__What the task requires__:
Please write out every record exactly, but keep any images out of it.

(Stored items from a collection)
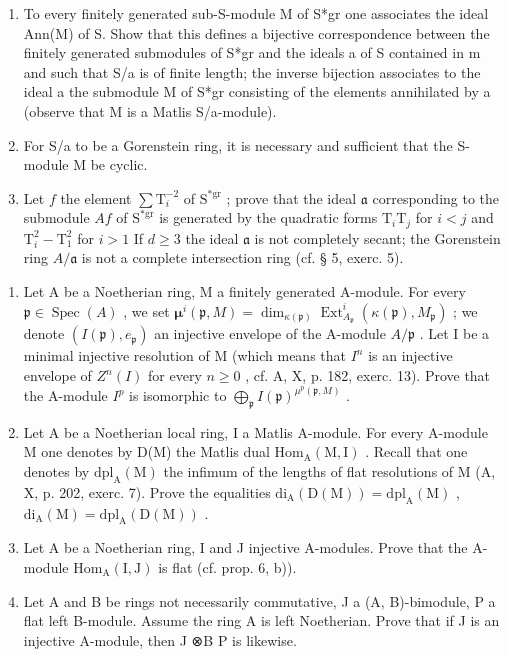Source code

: \begin{enumerate}
\def\labelenumi{\alph{enumi})}
\item
  To every finitely generated sub-S-module M of S*gr one associates the ideal Ann(M) of S. Show that this defines a bijective correspondence between the finitely generated submodules of S*gr and the ideals a of S contained in m and such that S/a is of finite length; the inverse bijection associates to the ideal a the submodule M of S*gr consisting of the elements annihilated by a (observe that M is a Matlis S/a-module).
\item
  For S/a to be a Gorenstein ring, it is necessary and sufficient that the S-module M be cyclic.
\item
  Let \(f\) the element \(\sum \mathrm{T}_i^{-2}\) of \(\mathrm{S}^{*\mathrm{gr}}\) ; prove that the ideal \(\mathfrak{a}\) corresponding to the submodule \(A f\) of \(\mathrm{S}^{*\mathrm{gr}}\) is generated by the quadratic forms \(\mathrm{T}_i\mathrm{T}_j\) for \(i < j\) and \(\mathrm{T}_i^2 - \mathrm{T}_1^2\) for \(i > 1\) If \(d \geqslant 3\) the ideal \(\mathfrak{a}\) is not completely secant; the Gorenstein ring \(A / \mathfrak{a}\) is not a complete intersection ring (cf. § 5, exerc. 5).
\end{enumerate}

\begin{enumerate}
\def\labelenumi{\arabic{enumi})}
\setcounter{enumi}{3}
\item
  Let A be a Noetherian ring, M a finitely generated A-module. For every \(\mathfrak{p} \in \operatorname{Spec}(A)\) , we set \(\boldsymbol{\mu}^{i}(\mathfrak{p}, M) = \dim_{\kappa(\mathfrak{p})} \operatorname{Ext}_{A_{\mathfrak{p}}}^{i}(\kappa(\mathfrak{p}), M_{\mathfrak{p}})\) ; we denote \((I(\mathfrak{p}), e_{\mathfrak{p}})\) an injective envelope of the A-module \(A/\mathfrak{p}\) . Let I be a minimal injective resolution of M (which means that \(I^{n}\) is an injective envelope of \(Z^{n}(I)\) for every \(n \geqslant 0\) , cf. A, X, p. 182, exerc. 13). Prove that the A-module \(I^{p}\) is isomorphic to \(\bigoplus_{\mathfrak{p}} I(\mathfrak{p})^{\mu^{p}(\mathfrak{p}, M)}\) .
\item
  Let A be a Noetherian local ring, I a Matlis A-module. For every A-module M one denotes by D(M) the Matlis dual \(\mathrm{Hom}_{\mathrm{A}}(\mathrm{M},\mathrm{I})\) . Recall that one denotes by \(\mathrm{dpl}_{\mathrm{A}}(\mathrm{M})\) the infimum of the lengths of flat resolutions of M (A, X, p. 202, exerc. 7). Prove the equalities \(\mathrm{di}_{\mathrm{A}}(\mathrm{D}(\mathrm{M})) = \mathrm{dpl}_{\mathrm{A}}(\mathrm{M})\) , \(\mathrm{di}_{\mathrm{A}}(\mathrm{M}) = \mathrm{dpl}_{\mathrm{A}}(\mathrm{D}(\mathrm{M}))\) .
\item
  Let A be a Noetherian ring, I and J injective A-modules. Prove that the A-module \(\mathrm{Hom}_{\mathrm{A}}(\mathrm{I},\mathrm{J})\) is flat (cf. prop. 6, b)).
\item
  Let A and B be rings not necessarily commutative, J a (A, B)-bimodule, P a flat left B-module. Assume the ring A is left Noetherian. Prove that if J is an injective A-module, then J ⊗B P is likewise.
\end{enumerate}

__Response area__:
Source code

: \begin{enumerate}
\def\labelenumi{\alph{enumi})}
\item
  To every finitely generated sub-S-module M of S*gr one associates the ideal Ann(M) of S. Show that this defines a bijective correspondence between the finitely generated submodules of S*gr and the ideals a of S contained in m and such that S/a is of finite length; the inverse bijection associates to the ideal a the submodule M of S*gr consisting of the elements annihilated by a (observe that M is a Matlis S/a-module).
\item
  For S/a to be a Gorenstein ring, it is necessary and sufficient that the S-module M be cyclic.
\item
  Let \(f\) the element \(\sum \mathrm{T}_i^{-2}\) of \(\mathrm{S}^{*\mathrm{gr}}\) ; prove that the ideal \(\mathfrak{a}\) corresponding to the submodule \(A f\) of \(\mathrm{S}^{*\mathrm{gr}}\) is generated by the quadratic forms \(\mathrm{T}_i\mathrm{T}_j\) for \(i < j\) and \(\mathrm{T}_i^2 - \mathrm{T}_1^2\) for \(i > 1\) If \(d \geqslant 3\) the ideal \(\mathfrak{a}\) is not completely secant; the Gorenstein ring \(A / \mathfrak{a}\) is not a complete intersection ring (cf. § 5, exerc. 5).
\end{enumerate}

\begin{enumerate}
\def\labelenumi{\arabic{enumi})}
\setcounter{enumi}{3}
\item
  Let A be a Noetherian ring, M a finitely generated A-module. For every \(\mathfrak{p} \in \operatorname{Spec}(A)\) , we set \(\boldsymbol{\mu}^{i}(\mathfrak{p}, M) = \dim_{\kappa(\mathfrak{p})} \operatorname{Ext}_{A_{\mathfrak{p}}}^{i}(\kappa(\mathfrak{p}), M_{\mathfrak{p}})\) ; we denote \((I(\mathfrak{p}), e_{\mathfrak{p}})\) an injective envelope of the A-module \(A/\mathfrak{p}\) . Let I be a minimal injective resolution of M (which means that \(I^{n}\) is an injective envelope of \(Z^{n}(I)\) for every \(n \geqslant 0\) , cf. A, X, p. 182, exerc. 13). Prove that the A-module \(I^{p}\) is isomorphic to \(\bigoplus_{\mathfrak{p}} I(\mathfrak{p})^{\mu^{p}(\mathfrak{p}, M)}\) .
\item
  Let A be a Noetherian local ring, I a Matlis A-module. For every A-module M one denotes by D(M) the Matlis dual \(\mathrm{Hom}_{\mathrm{A}}(\mathrm{M},\mathrm{I})\) . Recall that one denotes by \(\mathrm{dpl}_{\mathrm{A}}(\mathrm{M})\) the infimum of the lengths of flat resolutions of M (A, X, p. 202, exerc. 7). Prove the equalities \(\mathrm{di}_{\mathrm{A}}(\mathrm{D}(\mathrm{M})) = \mathrm{dpl}_{\mathrm{A}}(\mathrm{M})\) , \(\mathrm{di}_{\mathrm{A}}(\mathrm{M}) = \mathrm{dpl}_{\mathrm{A}}(\mathrm{D}(\mathrm{M}))\) .
\item
  Let A be a Noetherian ring, I and J injective A-modules. Prove that the A-module \(\mathrm{Hom}_{\mathrm{A}}(\mathrm{I},\mathrm{J})\) is flat (cf. prop. 6, b)).
\item
  Let A and B be rings not necessarily commutative, J a (A, B)-bimodule, P a flat left B-module. Assume the ring A is left Noetherian. Prove that if J is an injective A-module, then J ⊗B P is likewise.
\end{enumerate}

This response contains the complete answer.